The process itself isn't so fascinating; viral marketing, music blogs, and YouTube have made Internet fame a methodical business model. But Yelle's songs demand an extra bit of attention from listeners — all the lyrics are in French. But the band's bright aesthetic, along with Budet's penchant for flirty, knowing looks in the group's growing library of online photos, speaks directly to the act's would-be audience what the lyrics cannot. As already discovered by the Brazilian group Bonde do Rôle, which sings in Portuguese, dirty talk bridges the language gap nicely. One might not know the specific meaning, but it suffices to know the songs are about sex.

About this, Budet responds coyly. "Everybody loves sex, so it's normal that we sing about it," she exuberantly replies in her somewhat wobbly English. ("My English is so ... French," she says.) "But if you listen to the album, songs about sex are not a majority, so why don't you ask me questions about the other subjects? Because you like sex too!"

Yelle's songs are nothing if not efficient: a limber backbone of a bumpy beat pulled from hip-hop or trebly synthesizer loops, a skeleton of bass, and Budet's recognizable voice. On their slower songs, she doesn't sing so much as gingerly rap the lyrics, allowing her to skip along with the pace instead of remaining camped in the staccato delivery of commercial hip-hop's braggadocio. When the pace picks up, GrandMarnier and keyboard player Tepr spit out an array of blips and splashy handclaps, cranking up to enough beats per minute to be provocative on the dance floor. The band appears to be having a good time, and with its harmless party music at the fore, Yelle seems an easy draw for hipsters and dance club dwellers alike.

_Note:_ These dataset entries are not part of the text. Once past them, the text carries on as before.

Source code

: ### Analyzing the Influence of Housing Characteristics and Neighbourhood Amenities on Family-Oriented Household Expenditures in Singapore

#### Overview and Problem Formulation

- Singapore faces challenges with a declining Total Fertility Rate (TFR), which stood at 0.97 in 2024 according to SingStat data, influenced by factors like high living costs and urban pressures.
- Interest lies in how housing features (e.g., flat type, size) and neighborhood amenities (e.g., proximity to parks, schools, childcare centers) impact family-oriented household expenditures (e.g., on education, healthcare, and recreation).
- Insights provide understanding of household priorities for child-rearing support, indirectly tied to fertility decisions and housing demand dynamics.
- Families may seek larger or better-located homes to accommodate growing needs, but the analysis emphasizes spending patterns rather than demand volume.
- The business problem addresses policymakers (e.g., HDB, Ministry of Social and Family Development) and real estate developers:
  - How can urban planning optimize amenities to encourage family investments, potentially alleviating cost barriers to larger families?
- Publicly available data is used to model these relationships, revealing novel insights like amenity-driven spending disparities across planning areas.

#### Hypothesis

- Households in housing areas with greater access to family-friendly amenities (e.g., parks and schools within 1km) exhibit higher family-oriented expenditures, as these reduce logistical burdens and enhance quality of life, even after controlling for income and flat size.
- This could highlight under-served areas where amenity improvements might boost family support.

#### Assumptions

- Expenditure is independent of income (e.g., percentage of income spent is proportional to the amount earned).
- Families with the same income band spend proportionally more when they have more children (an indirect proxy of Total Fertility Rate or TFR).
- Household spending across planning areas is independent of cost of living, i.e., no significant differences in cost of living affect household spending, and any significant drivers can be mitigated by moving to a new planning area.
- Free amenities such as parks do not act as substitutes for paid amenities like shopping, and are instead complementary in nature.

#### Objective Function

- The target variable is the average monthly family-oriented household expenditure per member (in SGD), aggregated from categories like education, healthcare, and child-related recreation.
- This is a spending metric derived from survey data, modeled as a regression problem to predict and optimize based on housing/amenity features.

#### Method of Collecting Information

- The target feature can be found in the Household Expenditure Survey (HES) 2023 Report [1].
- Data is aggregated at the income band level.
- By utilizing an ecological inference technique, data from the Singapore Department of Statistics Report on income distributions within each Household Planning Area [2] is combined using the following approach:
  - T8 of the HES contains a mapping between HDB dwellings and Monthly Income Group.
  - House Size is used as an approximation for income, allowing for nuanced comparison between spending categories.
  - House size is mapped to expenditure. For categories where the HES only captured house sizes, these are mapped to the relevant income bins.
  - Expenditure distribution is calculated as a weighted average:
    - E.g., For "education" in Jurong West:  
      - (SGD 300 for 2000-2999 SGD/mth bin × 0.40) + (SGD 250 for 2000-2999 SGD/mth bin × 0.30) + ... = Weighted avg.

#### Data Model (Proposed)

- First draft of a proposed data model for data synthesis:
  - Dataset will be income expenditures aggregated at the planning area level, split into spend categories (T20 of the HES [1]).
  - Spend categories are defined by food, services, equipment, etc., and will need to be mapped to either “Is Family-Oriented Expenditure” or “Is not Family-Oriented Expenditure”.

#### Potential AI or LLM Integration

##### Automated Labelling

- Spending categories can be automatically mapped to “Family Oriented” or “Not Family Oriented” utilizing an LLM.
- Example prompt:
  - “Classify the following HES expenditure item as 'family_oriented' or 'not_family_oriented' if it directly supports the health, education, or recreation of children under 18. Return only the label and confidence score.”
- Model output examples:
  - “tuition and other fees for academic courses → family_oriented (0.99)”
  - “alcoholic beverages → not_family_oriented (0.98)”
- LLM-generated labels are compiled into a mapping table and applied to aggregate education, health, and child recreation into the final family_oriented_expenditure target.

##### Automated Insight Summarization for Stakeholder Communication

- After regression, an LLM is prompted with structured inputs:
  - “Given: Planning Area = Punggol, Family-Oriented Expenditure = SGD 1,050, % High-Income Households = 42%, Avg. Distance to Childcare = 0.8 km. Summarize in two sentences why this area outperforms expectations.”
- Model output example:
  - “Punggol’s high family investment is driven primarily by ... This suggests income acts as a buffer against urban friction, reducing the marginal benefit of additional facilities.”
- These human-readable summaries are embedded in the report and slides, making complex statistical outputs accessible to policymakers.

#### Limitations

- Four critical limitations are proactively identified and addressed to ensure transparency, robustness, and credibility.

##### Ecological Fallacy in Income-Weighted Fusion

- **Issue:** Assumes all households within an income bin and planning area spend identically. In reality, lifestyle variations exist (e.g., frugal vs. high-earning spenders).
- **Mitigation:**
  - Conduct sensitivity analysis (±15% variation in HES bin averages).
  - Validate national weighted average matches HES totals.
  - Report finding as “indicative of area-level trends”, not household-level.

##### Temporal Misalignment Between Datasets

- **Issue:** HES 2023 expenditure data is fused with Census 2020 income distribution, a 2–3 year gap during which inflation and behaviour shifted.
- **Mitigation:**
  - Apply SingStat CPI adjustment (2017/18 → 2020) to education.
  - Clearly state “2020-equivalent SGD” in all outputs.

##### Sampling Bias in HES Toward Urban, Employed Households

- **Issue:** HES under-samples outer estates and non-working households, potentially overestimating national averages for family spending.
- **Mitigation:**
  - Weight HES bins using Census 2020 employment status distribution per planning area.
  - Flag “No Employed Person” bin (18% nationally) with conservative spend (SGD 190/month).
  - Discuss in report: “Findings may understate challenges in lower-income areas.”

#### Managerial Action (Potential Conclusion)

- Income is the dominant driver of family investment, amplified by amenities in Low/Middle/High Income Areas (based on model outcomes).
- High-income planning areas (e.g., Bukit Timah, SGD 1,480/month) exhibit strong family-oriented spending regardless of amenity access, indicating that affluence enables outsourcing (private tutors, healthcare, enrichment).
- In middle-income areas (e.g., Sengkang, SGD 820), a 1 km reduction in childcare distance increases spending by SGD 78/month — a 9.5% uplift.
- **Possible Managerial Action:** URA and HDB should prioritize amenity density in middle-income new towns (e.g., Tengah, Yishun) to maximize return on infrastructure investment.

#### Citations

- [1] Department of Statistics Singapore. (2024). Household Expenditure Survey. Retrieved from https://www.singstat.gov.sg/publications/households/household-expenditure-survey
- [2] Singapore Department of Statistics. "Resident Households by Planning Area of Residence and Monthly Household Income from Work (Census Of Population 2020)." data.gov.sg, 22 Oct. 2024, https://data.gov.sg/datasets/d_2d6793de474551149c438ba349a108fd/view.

In fact "A Cause des Garçons" — a single from the group's debut album, Pop-Up — comes remixed by Tepr as the last track. It's a flurry of big beats, in a style not unlike that of the über-popular French duo Justice. This style also aligns Yelle with the burgeoning tecktonik dance scene, a version of hip-hop and club dancing invented in France. Do a YouTube search for Yelle, and alongside the band's official videos, you'll find myriad response videos of dancers moving in twitchy gyrations to the group's songs.

Despite the huge online push and major-label domestic support for Pop-Up, Budet says it's a pretty lo-fi setup when the three come up with their songs. "We work in a home studio configuration — you know, just a laptop, a few synths, and a microphone," she says. "It's not a real 'studio' feeling, more something like a room to work. GrandMarnier produces; Tepr helps him sometimes. We co-write the lyrics, GrandMarnier and me. And then it's like a ping-pong between the lyrics and the music, until it's a song we love."

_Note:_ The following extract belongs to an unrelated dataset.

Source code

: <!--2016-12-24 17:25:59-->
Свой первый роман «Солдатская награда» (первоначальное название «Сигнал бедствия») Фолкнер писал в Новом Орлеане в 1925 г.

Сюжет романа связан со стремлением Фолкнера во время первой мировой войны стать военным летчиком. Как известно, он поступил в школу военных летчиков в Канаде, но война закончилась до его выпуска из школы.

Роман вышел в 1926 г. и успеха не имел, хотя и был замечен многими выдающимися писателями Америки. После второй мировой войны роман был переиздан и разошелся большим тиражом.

The world, it seems, is loving those songs too. On the way to the States, Yelle traversed South America and recently appeared on the BBC show Lily Allen and Friends. But back in France, the small-town girl in Budet enjoys nights in Paris but prefers her current town, Saint-Brieuc, for its simple pleasures. "I love cooking, I love to do house things — you know, taking a bath, then cooking a cake, then doing nothing, relaxing and doing some 'mum' stuff," she says with a laugh. "Even if I am not a mum."

But that girl is still having a good time on the road with her saucy songs. "Music is fun," she says, "but we do it very seriously."